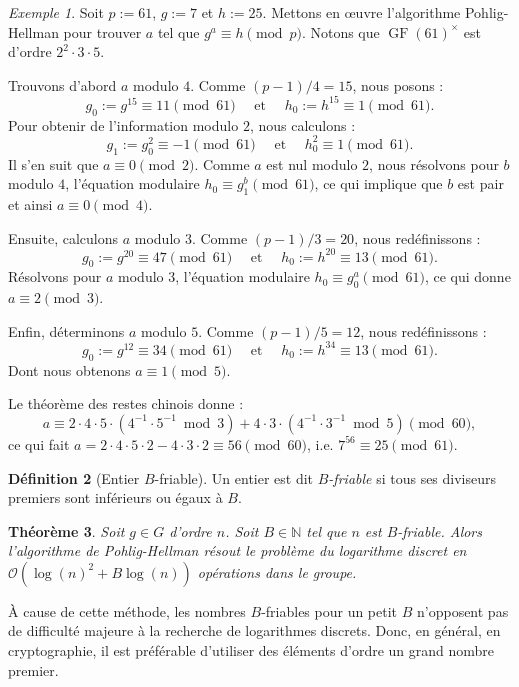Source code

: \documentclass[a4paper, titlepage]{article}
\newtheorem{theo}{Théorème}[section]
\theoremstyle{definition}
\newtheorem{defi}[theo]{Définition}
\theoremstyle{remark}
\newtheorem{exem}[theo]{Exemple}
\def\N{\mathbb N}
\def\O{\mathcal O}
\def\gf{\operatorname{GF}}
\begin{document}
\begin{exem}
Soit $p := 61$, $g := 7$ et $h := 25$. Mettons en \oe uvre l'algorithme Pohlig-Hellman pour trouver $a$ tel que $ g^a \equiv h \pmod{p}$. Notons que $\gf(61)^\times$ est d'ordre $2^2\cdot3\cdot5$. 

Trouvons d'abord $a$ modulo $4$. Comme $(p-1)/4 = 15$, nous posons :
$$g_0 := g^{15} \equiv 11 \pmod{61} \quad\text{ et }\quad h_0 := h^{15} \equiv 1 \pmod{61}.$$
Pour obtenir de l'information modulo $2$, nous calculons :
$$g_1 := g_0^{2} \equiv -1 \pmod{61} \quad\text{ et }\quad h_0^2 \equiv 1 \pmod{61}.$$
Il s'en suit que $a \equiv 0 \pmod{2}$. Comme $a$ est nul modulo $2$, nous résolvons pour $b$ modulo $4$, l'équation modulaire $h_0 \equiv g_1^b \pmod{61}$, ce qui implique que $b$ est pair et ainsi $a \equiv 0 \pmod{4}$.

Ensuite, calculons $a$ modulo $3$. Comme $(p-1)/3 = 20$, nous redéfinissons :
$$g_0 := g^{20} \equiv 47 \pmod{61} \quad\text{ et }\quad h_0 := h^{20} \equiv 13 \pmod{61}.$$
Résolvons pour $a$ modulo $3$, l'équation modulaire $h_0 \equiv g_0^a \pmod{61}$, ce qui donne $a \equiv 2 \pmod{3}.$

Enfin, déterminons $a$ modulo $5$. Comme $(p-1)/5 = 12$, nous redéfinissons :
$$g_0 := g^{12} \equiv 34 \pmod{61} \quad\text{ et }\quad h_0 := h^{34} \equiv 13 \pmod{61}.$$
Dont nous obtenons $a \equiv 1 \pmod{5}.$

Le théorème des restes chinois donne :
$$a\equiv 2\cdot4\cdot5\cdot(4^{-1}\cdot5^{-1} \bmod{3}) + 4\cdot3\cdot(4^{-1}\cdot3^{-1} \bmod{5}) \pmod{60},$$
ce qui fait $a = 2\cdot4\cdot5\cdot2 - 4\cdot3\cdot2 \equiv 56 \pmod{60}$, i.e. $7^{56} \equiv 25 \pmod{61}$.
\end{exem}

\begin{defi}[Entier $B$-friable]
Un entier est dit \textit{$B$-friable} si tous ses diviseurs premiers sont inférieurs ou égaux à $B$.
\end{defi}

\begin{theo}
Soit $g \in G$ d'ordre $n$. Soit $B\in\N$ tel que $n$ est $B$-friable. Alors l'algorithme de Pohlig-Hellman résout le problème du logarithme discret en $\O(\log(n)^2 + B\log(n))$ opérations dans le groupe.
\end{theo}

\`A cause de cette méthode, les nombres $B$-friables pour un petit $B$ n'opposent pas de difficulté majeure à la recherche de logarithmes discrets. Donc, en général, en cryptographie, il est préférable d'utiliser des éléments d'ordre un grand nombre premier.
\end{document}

──────────────────────────────

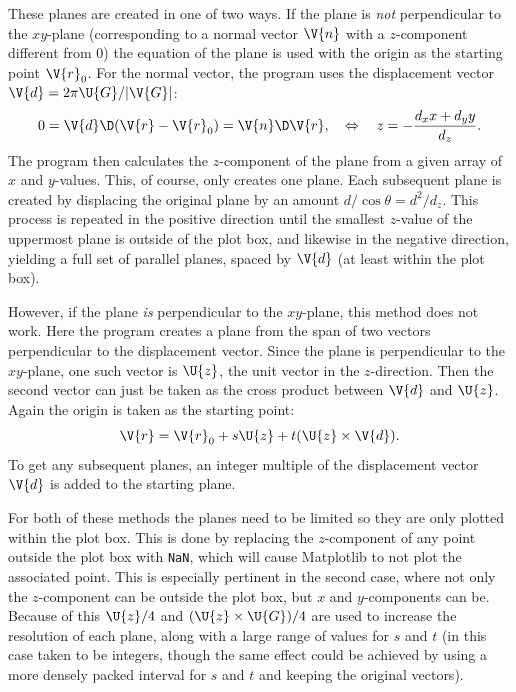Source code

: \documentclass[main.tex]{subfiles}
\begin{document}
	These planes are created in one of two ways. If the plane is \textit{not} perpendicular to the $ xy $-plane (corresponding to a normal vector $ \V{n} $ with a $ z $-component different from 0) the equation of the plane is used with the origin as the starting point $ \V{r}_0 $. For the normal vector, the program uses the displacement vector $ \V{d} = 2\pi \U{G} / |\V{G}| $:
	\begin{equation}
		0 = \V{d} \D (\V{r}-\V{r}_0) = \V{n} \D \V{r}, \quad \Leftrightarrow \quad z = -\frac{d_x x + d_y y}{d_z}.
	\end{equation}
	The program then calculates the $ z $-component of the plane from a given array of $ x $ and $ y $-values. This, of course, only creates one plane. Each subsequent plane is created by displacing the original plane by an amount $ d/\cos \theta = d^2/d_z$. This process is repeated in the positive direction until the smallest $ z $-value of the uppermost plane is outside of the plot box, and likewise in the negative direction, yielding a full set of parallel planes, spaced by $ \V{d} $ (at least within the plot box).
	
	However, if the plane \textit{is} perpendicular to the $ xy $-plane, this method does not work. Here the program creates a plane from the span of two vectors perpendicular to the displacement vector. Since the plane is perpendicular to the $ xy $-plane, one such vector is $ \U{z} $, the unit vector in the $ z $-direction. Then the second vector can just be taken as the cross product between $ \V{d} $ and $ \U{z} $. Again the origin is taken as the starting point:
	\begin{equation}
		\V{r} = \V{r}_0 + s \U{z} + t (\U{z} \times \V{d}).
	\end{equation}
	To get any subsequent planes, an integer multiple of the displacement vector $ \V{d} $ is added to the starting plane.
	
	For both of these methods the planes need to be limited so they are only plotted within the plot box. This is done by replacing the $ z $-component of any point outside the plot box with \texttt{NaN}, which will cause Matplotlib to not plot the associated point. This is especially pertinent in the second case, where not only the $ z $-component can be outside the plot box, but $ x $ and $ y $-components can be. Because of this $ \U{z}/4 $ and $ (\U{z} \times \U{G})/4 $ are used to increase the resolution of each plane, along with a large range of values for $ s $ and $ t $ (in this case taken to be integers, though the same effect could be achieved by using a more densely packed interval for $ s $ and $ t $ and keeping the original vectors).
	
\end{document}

──────────────────────────────

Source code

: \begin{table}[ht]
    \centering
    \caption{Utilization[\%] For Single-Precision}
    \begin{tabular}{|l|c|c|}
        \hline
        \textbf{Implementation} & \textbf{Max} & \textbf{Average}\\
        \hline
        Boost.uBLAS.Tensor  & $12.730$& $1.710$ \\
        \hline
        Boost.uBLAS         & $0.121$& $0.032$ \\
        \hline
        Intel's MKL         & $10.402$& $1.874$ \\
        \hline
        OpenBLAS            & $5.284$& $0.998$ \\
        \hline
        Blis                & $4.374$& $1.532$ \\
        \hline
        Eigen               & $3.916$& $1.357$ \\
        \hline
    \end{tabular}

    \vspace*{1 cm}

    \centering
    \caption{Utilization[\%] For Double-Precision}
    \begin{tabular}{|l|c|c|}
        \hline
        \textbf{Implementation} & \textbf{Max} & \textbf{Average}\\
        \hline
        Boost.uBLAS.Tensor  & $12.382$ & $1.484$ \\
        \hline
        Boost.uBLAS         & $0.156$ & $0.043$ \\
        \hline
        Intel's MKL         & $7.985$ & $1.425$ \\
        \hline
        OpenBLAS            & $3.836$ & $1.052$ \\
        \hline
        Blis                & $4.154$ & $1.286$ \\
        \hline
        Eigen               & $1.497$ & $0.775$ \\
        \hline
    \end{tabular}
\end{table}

──────────────────────────────

WHAT THIS TASK INVOLVES: Please copy out each line of the listing above that contains the string "donne".

EXERCISE RESPONSE:
Résolvons pour $a$ modulo $3$, l'équation modulaire $h_0 \equiv g_0^a \pmod{61}$, ce qui donne $a \equiv 2 \pmod{3}.$
Le théorème des restes chinois donne :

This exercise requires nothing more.